Home > Posts > The Facility Location Problem

The Facility Location Problem

March 6, 2024 · 5 min read

The facility location problem is as follows: we’ve got customers at different geographical locations and a set of possible locations where we want to decide whether to build a facility or not. There’s the cost of servicing a customer and the closer a facility is to a customer, the less the cost is. Additionally, there’s the setup cost of constructing a facility so even though locating a facility let’s say right within the city center will result in lower customer servicing costs, the setup costs e.g. in terms of real estate, permits e.t.c might be higher so probably taking the facility slightly out of the city might be cheaper. The goal is to figure out which locations to build our facilities and how many such that the setup costs and servicing costs are optimally minimized. For this, I’ll be using PuLP to formulate and model the problem, then have it invoke a solver to find the optimal solution.

Inputs #

Let’s start with the input:

For the facilities, we’ve got the possible locations we’re considering and the associated setup costs:

facility_setup_costs = [600, 700, ... ]
facility_locations = [(45.5,60.1), (23,90.2), ... ]
num_facilities = len(facility_locations)

For the customers, we’ve got the locations:

customer_locations = [(29.4,12.9), (12.1,54.2), ... ]
num_customers = len(customer_locations)

For the sake of example, the cost of servicing a customer from a given facility will simply be the euclidean distance between the two but in more realistic settings, we ought to have a better measure of this cost. Let’s construct a distance matrix so that it’s only computed once:

import math

def length(p0, p1):
    return math.sqrt((p0[0] - p1[0]) ** 2 + (p0[1] - p1[1]) ** 2)

dist_matrix = [
    [0.0 for _ in range(num_customers)] for _ in range(num_facilities)
]
for f_i, f_loc in enumerate(facility_locations):
    for c_i, c_loc in enumerate(customer_locations):
        dist_matrix[f_i][c_i] = length(f_loc, c_loc)

Decision Variables #

There are two things we need to decide:

whether a facility gets built or not: facilities_built
once a facility is built, which customers are allocated to that facility: allocations

Let’s capture these decisions with the following decision variables:

from pulp import *

# decision variables
facilities_built = [
    LpVariable(f"f_{f}_built", cat="Binary") for f in range(num_facilities)
]

allocations = [
    [
        LpVariable(f"alloc_{c}_to_{f}", cat="Binary")
        for c in range(num_customers)
    ]
    for f in range(num_facilities)
]

Objective #

Now that we’ve got the decision variables set up, let’s define the objective function. This is the function for which the solver will figure out what values the decision variables should take such that it’s optimally minimized:

# model
model = LpProblem("facility_problem", LpMinimize)

# objective
obj = lpSum(
    [
        f_is_built * facility_setup_costs[f_id]
        for (f_id, f_is_built) in enumerate(facilities_built)
    ]
) + lpSum(
    [
        lpSum([c * d for c, d in zip(customers, dists_to_customer)])
        for (customers, dists_to_customer) in zip(allocations, dist_matrix)
    ]
)
model += obj

Constraints #

One way to minimize costs is just to decide to not build any facilities and allocate zero customers to all the facilities - the cost will be zero. That’s why we need to add constraints that make sense for the problem we’re trying to solve.

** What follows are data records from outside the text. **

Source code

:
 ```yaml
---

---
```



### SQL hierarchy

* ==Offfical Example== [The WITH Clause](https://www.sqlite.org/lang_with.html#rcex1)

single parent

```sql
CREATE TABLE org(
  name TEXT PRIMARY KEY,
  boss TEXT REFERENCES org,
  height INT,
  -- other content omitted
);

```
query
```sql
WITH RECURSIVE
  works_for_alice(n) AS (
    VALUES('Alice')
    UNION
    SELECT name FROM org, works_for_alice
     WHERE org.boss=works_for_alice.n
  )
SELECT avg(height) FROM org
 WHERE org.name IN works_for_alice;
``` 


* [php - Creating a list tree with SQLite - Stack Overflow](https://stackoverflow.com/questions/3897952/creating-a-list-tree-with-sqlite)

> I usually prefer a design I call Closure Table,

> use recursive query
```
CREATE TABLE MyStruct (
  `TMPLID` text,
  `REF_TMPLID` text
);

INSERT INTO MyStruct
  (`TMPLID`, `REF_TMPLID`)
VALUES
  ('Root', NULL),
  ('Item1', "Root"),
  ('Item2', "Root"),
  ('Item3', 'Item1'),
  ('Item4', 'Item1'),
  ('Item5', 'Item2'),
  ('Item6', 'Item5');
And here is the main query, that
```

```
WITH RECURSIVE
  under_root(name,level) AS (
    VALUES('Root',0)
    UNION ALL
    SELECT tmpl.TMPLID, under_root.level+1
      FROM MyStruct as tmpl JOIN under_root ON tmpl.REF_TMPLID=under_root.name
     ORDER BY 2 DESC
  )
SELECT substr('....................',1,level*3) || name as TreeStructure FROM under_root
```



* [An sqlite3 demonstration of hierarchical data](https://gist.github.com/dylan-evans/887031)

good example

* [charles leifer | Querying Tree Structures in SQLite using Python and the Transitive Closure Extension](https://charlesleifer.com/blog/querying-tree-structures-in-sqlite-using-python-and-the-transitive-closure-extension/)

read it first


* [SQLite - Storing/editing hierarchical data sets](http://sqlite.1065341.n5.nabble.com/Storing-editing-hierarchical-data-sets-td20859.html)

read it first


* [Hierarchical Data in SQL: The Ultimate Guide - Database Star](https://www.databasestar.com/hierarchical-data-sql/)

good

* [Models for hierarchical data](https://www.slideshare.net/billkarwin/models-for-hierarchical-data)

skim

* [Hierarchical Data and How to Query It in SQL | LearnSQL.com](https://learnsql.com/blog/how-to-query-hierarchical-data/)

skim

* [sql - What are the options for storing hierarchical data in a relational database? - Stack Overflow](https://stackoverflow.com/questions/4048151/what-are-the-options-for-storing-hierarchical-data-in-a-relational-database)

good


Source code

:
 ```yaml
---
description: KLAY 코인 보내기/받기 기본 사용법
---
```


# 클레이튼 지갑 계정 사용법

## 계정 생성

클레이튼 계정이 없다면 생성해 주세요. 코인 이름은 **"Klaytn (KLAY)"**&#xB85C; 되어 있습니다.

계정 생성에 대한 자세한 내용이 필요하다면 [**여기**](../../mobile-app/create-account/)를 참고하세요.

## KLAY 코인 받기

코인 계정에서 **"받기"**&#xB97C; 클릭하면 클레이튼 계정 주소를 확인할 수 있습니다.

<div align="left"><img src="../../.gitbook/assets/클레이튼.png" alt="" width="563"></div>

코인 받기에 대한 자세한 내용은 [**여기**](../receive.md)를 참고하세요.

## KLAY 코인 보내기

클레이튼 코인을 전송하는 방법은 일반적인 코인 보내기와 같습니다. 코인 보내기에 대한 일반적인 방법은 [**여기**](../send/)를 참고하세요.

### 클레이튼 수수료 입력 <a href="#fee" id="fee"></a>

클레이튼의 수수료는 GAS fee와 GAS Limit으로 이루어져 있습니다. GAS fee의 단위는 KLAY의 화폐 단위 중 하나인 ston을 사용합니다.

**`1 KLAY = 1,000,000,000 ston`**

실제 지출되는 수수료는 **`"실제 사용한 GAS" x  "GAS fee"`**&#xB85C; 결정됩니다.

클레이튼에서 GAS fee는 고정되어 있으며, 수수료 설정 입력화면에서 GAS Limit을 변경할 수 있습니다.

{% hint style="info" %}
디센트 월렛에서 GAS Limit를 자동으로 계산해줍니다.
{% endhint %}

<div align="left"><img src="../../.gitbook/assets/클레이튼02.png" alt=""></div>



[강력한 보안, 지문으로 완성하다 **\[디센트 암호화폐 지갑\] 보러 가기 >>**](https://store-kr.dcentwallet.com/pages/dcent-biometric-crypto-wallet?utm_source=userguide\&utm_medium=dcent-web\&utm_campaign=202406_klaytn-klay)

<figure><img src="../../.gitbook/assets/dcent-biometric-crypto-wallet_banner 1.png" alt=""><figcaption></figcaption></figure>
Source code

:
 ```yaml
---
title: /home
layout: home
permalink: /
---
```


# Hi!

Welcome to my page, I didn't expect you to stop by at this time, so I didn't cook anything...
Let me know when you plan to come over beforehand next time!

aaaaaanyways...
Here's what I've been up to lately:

One such constraint is that every customer is allocated exactly one facility (a facility could always handle more than one customer):

for c in range(num_customers):
    constraint = lpSum([allocations[f][c] for f in range(num_facilities)]) == 1
    model += constraint

Another constraint is that no customer is served from a facility that doesn’t get built:

for f_id in range(num_facilities):
    is_built = facilities_built[f_id]
    for c_id in range(num_customers):
        model += allocations[f_id][c_id] <= is_built

Solution #

This is the easy part. It could get thorny if the inputs are large - then we would have to figure out if we need to model our problem differently or try out different solvers/approaches:

status = model.solve(PULP_CBC_CMD(msg=False))
assert (
    status == constants.LpStatusOptimal
), f"Unexpected non-optimal status {status}"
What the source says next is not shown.